Presently, water temperatures across all of the Great Lakes are running well above normal for this time of year. All five of the Great Lakes are averaging around 4 to 5 degrees above normal for mid-late October, according to satellite-derived data from NOAA's Great Lakes Surface Environmental Analysis center. 

This is the warmest the Great Lakes have been since October 2021. Warmer than normal lake temperatures are a part of a long-term trend as Earth's climate continues to warm. Fall and winter on average are trending much warmer with less intense and fewer cold spells. 

Water has the highest specific heat capacity of nearly all liquids except ammonia, which means it takes more energy to raise the temperature of water, but water can also hold onto energy for a much longer time as well. This means it takes a longer time and much energy must be removed to lower the temperature of water as well. This same principle also relates to the depth and surface area of the Great Lakes and explains why the shallowest lake, Erie, tends to freeze and thaw faster compared to Superior.

These warmer than normal lake temperatures going into fall and winter accompanied by less intense Arctic air over time are leading to a decreasing annual trend in Great Lakes ice coverage. Winter 2023-24 featured a historic record low amount of ice coverage across all Great Lakes. Winter 2024-25 was colder than 2023-24 which led to more ice coverage, but this is not reflective of the long term trend. Since 2000, the annual maximum ice cover on the Great Lakes has been below the historical average for a total of 15 winters compared to only 9 winters from 1973-1999.

Climate change and lake-effect snow

The amount of ice coverage and the time it takes to reach that ice coverage plays a huge role in the intensity and duration of the lake-effect snow season. 

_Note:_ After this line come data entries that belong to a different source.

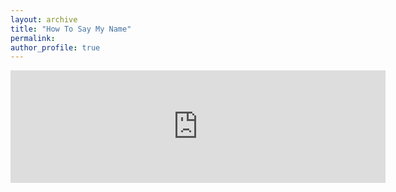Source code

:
 ```yaml
---
layout: archive
title: "How To Say My Name"
permalink:
author_profile: true
---
```


<embed width='600' height='180' src='https://embed.howtopronounce.com/classic/en/Qunfang/31088432'>
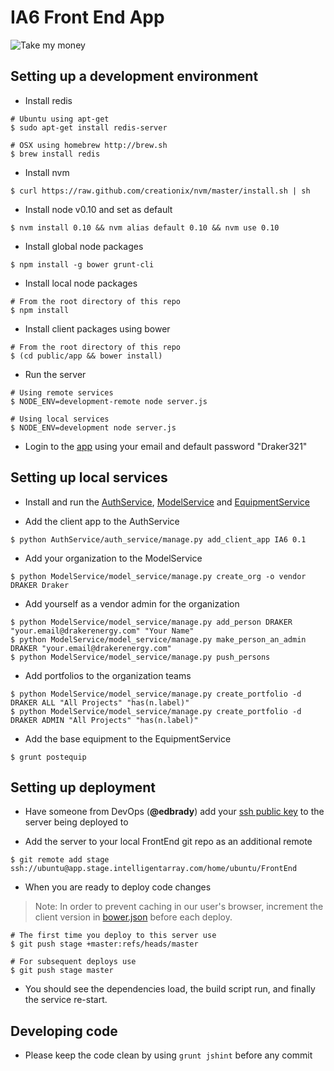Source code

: # IA6 Front End App

![Take my money](http://images.memegenerator.net/instances/200x/39664343.jpg)

## Setting up a development environment

* Install redis

```
# Ubuntu using apt-get
$ sudo apt-get install redis-server
```

```
# OSX using homebrew http://brew.sh
$ brew install redis
```

* Install nvm

```
$ curl https://raw.github.com/creationix/nvm/master/install.sh | sh
```

* Install node v0.10 and set as default

```
$ nvm install 0.10 && nvm alias default 0.10 && nvm use 0.10
```

* Install global node packages

```
$ npm install -g bower grunt-cli
```

* Install local node packages

```
# From the root directory of this repo
$ npm install
```

* Install client packages using bower

```
# From the root directory of this repo
$ (cd public/app && bower install)
```

* Run the server

```
# Using remote services
$ NODE_ENV=development-remote node server.js
```

```
# Using local services
$ NODE_ENV=development node server.js
```

* Login to the [app](http://127.0.0.1:3005) using your email and default password "Draker321"


## Setting up local services

* Install and run the [AuthService](https://github.com/drakerlabs/AuthService), [ModelService](https://github.com/drakerlabs/ModelService) and [EquipmentService](https://github.com/drakerlabs/EquipmentService)

* Add the client app to the AuthService

```
$ python AuthService/auth_service/manage.py add_client_app IA6 0.1
```

* Add your organization to the ModelService

```
$ python ModelService/model_service/manage.py create_org -o vendor DRAKER Draker
```

* Add yourself as a vendor admin for the organization

```
$ python ModelService/model_service/manage.py add_person DRAKER "your.email@drakerenergy.com" "Your Name"
$ python ModelService/model_service/manage.py make_person_an_admin DRAKER "your.email@drakerenergy.com"
$ python ModelService/model_service/manage.py push_persons
```

* Add portfolios to the organization teams

```
$ python ModelService/model_service/manage.py create_portfolio -d DRAKER ALL "All Projects" "has(n.label)"
$ python ModelService/model_service/manage.py create_portfolio -d DRAKER ADMIN "All Projects" "has(n.label)"
```

* Add the base equipment to the EquipmentService

```
$ grunt postequip
```


## Setting up deployment

* Have someone from DevOps (__@edbrady__) add your [ssh public key](https://help.github.com/articles/generating-ssh-keys) to the server being deployed to

* Add the server to your local FrontEnd git repo as an additional remote

```
$ git remote add stage ssh://ubuntu@app.stage.intelligentarray.com/home/ubuntu/FrontEnd
```

* When you are ready to deploy code changes

> Note: In order to prevent caching in our user's browser, increment the client version in [bower.json](https://github.com/drakerlabs/FrontEnd/blob/master/public/app/bower.json#L4) before each deploy.

```
# The first time you deploy to this server use
$ git push stage +master:refs/heads/master
```

```
# For subsequent deploys use
$ git push stage master
```

* You should see the dependencies load, the build script run, and finally the service re-start.


## Developing code

* Please keep the code clean by using `grunt jshint` before any commit
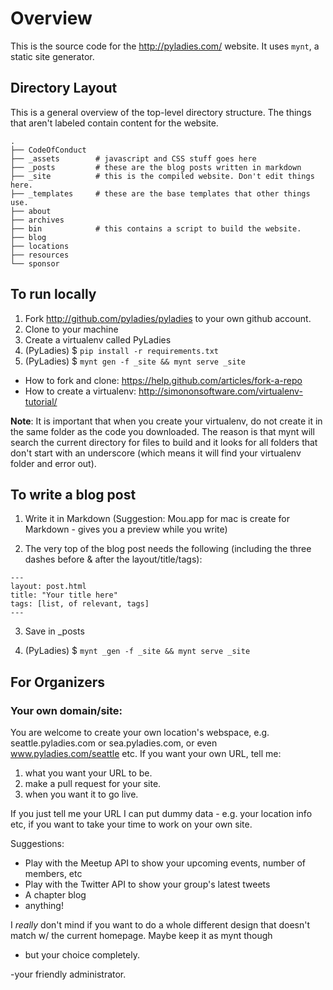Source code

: # Overview

This is the source code for the http://pyladies.com/ website. It uses
`mynt`, a static site generator.

## Directory Layout

This is a general overview of the top-level directory structure. The
things that aren't labeled contain content for the website. 


```
.
├── CodeOfConduct
├── _assets        # javascript and CSS stuff goes here
├── _posts         # these are the blog posts written in markdown
├── _site          # this is the compiled website. Don't edit things here.
├── _templates     # these are the base templates that other things use.
├── about
├── archives
├── bin            # this contains a script to build the website.
├── blog
├── locations
├── resources
└── sponsor
```

## To run locally

1. Fork http://github.com/pyladies/pyladies to your own github account.
2. Clone to your machine
3. Create a virtualenv called PyLadies
4. (PyLadies) $ `pip install -r requirements.txt`
5. (PyLadies) $ `mynt gen -f _site && mynt serve _site`

* How to fork and clone: https://help.github.com/articles/fork-a-repo
* How to create a virtualenv: http://simononsoftware.com/virtualenv-tutorial/

**Note**: It is important that when you create your virtualenv, do not
create it in the same folder as the code you downloaded. The reason is
that mynt will search the current directory for files to build and it
looks for all folders that don't start with an underscore (which means
it will find your virtualenv folder and error out).

## To write a blog post

1. Write it in Markdown (Suggestion: Mou.app for mac is create for
Markdown - gives you a preview while you write)

2. The very top of the blog post needs the following (including the
three dashes before & after the layout/title/tags):

```
---
layout: post.html
title: "Your title here"
tags: [list, of relevant, tags]
---
```

3. Save in _posts

4. (PyLadies) $ `mynt _gen -f _site && mynt serve _site`

## For Organizers
### Your own domain/site:

You are welcome to create your own location's webspace,
e.g. seattle.pyladies.com or sea.pyladies.com, or even
www.pyladies.com/seattle etc. If you want your own URL, tell me:

1. what you want your URL to be.
2. make a pull request for your site.
3. when you want it to go live.

If you just tell me your URL I can put dummy data - e.g. your location
info etc, if you want to take your time to work on your own site.

Suggestions:
* Play with the Meetup API to show your upcoming events, number of members, etc
* Play with the Twitter API to show your group's latest tweets
* A chapter blog
* anything!

I _really_ don't mind if you want to do a whole different design that
doesn't match w/ the current homepage. Maybe keep it as mynt though
- but your choice completely.


-your friendly administrator.
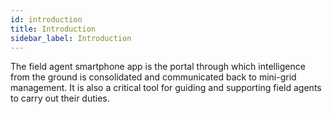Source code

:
 ```yaml
---
id: introduction
title: Introduction
sidebar_label: Introduction
---
```


The field agent smartphone app is the portal through which intelligence from the ground is consolidated and communicated back to mini-grid management. It is also a critical tool for guiding and supporting field agents to carry out their duties.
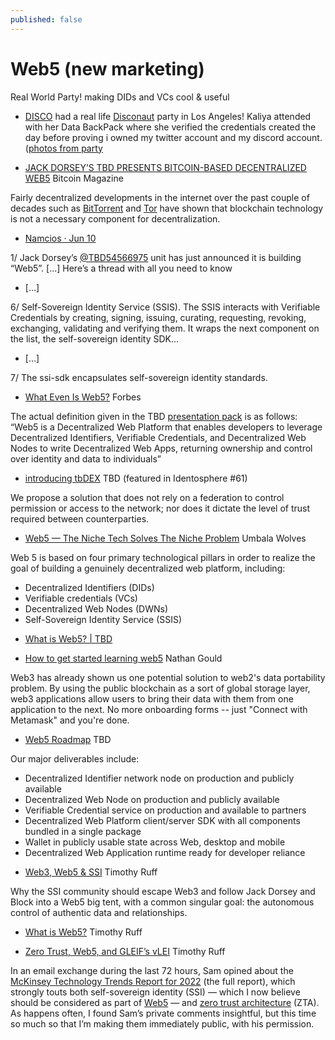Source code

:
 ```yaml
---
published: false
---
```

# Web5 (new marketing)

Real World Party! making DIDs and VCs cool & useful

* [DISCO](http://www.disco.xyz/) had a real life [Disconaut](https://twitter.com/provenauthority/status/1533469483263610885) party in Los Angeles! Kaliya attended with her Data BackPack where she verified the credentials created the day before proving i owned my twitter account and my discord account. ([photos from party](https://twitter.com/humptycalderon/status/1533607866577215488)

* [JACK DORSEY’S TBD PRESENTS BITCOIN-BASED DECENTRALIZED WEB5](https://bitcoinmagazine.com/business/jack-dorseys-tbd-presents-bitcoin-based-decentralized-web5) Bitcoin Magazine

Fairly decentralized developments in the internet over the past couple of decades such as [BitTorrent](https://www.howtogeek.com/141257/htg-explains-how-does-bittorrent-work/) and [Tor](https://www.techradar.com/vpn/what-is-tor-and-how-does-it-work) have shown that blockchain technology is not a necessary component for decentralization.

* [Namcios · Jun 10](https://twitter.com/namcios/status/1535302090360250368)

1/ Jack Dorsey’s [@TBD54566975](https://twitter.com/TBD54566975) unit has just announced it is building “Web5”. [...] Here’s a thread with all you need to know

* [...]

6/ Self-Sovereign Identity Service (SSIS). The SSIS interacts with Verifiable Credentials by creating, signing, issuing, curating, requesting, revoking, exchanging, validating and verifying them. It wraps the next component on the list, the self-sovereign identity SDK…

* […]

7/ The ssi-sdk encapsulates self-sovereign identity standards.

* [What Even Is Web5?](https://www.forbes.com/sites/traceyfollows/2022/06/11/what-even-is-web5/?sh%3D10900ec05ad2) Forbes

The actual definition given in the TBD [presentation pack](https://docs.google.com/presentation/d/1SaHGyY9TjPg4a0VNLCsfchoVG1yU3ffTDsPRcU99H1E/edit%23slide%3Did.g11b904107df_0_1) is as follows: “Web5 is a Decentralized Web Platform that enables developers to leverage Decentralized Identifiers, Verifiable Credentials, and Decentralized Web Nodes to write Decentralized Web Apps, returning ownership and control over identity and data to individuals”

* [introducing tbDEX](https://tbd54566975.ghost.io/introducing-tbdex/) TBD (featured in Identosphere #61)

We propose a solution that does not rely on a federation to control permission or access to the network; nor does it dictate the level of trust required between counterparties.

* [Web5 — The Niche Tech Solves The Niche Problem](https://medium.com/umbalametaverse/web5-the-niche-tech-solves-the-niche-problem-f9135d98f0c1) Umbala Wolves

Web 5 is based on four primary technological pillars in order to realize the goal of building a genuinely decentralized web platform, including:

- Decentralized Identifiers (DIDs)
- Verifiable credentials (VCs)
- Decentralized Web Nodes (DWNs)
- Self-Sovereign Identity Service (SSIS)


* [What is Web5? | TBD](https://developer.tbd.website/blog/what-is-web5/)


* [How to get started learning web5](https://www.nathangould.com/posts/how-to-get-started-learning-web5/) Nathan Gould

Web3 has already shown us one potential solution to web2's data portability problem. By using the public blockchain as a sort of global storage layer, web3 applications allow users to bring their data with them from one application to the next. No more onboarding forms -- just "Connect with Metamask" and you're done.

* [Web5 Roadmap](https://developer.tbd.website/blog/web5-roadmap) TBD

Our major deliverables include:

- Decentralized Identifier network node on production and publicly available
- Decentralized Web Node on production and publicly available
- Verifiable Credential service on production and available to partners
- Decentralized Web Platform client/server SDK with all components bundled in a single package
- Wallet in publicly usable state across Web, desktop and mobile
- Decentralized Web Application runtime ready for developer reliance

* [Web3, Web5 & SSI](https://rufftimo.medium.com/web3-web5-ssi-3870c298c7b4) Timothy Ruff

Why the SSI community should escape Web3 and follow Jack Dorsey and Block into a Web5 big tent, with a common singular goal: the autonomous control of authentic data and relationships.

- [What is Web5?](https://rufftimo.medium.com/what-is-web5-fb34f48d0b1b) Timothy Ruff


* [Zero Trust, Web5, and GLEIF’s vLEI](https://rufftimo.medium.com/zero-trust-web5-and-gleifs-vlei-63ffcb800028) Timothy Ruff

In an email exchange during the last 72 hours, Sam opined about the [McKinsey Technology Trends Report for 2022](https://www.mckinsey.com/capabilities/mckinsey-digital/our-insights/the-top-trends-in-tech) (the full report), which strongly touts both self-sovereign identity (SSI) — which I now believe should be considered as part of [Web5](https://rufftimo.medium.com/what-is-web5-fb34f48d0b1b) — and [zero trust architecture](https://nvlpubs.nist.gov/nistpubs/SpecialPublications/NIST.SP.800-207.pdf) (ZTA). As happens often, I found Sam’s private comments insightful, but this time so much so that I’m making them immediately public, with his permission.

As the Great Lakes stay warmer longer with less ice coverage deeper into winter, lake-effect snow storms are expected to temporarily become more intense, leading to a temporary increase in snowfall amounts for areas near the Lakes through the middle part of this century. 

The lake-effect snow season is also expected to trend later in the calendar year as well. Historically, lake-effect snow has peaked in the late fall to early winter months, but on a continued warming trend, this would be pushed back later with a shorter peak season deeper in winter. If the trend of air masses continues to be warmer, this would eventually lead to less lake-effect snow in the long term and more lake-effect rain events.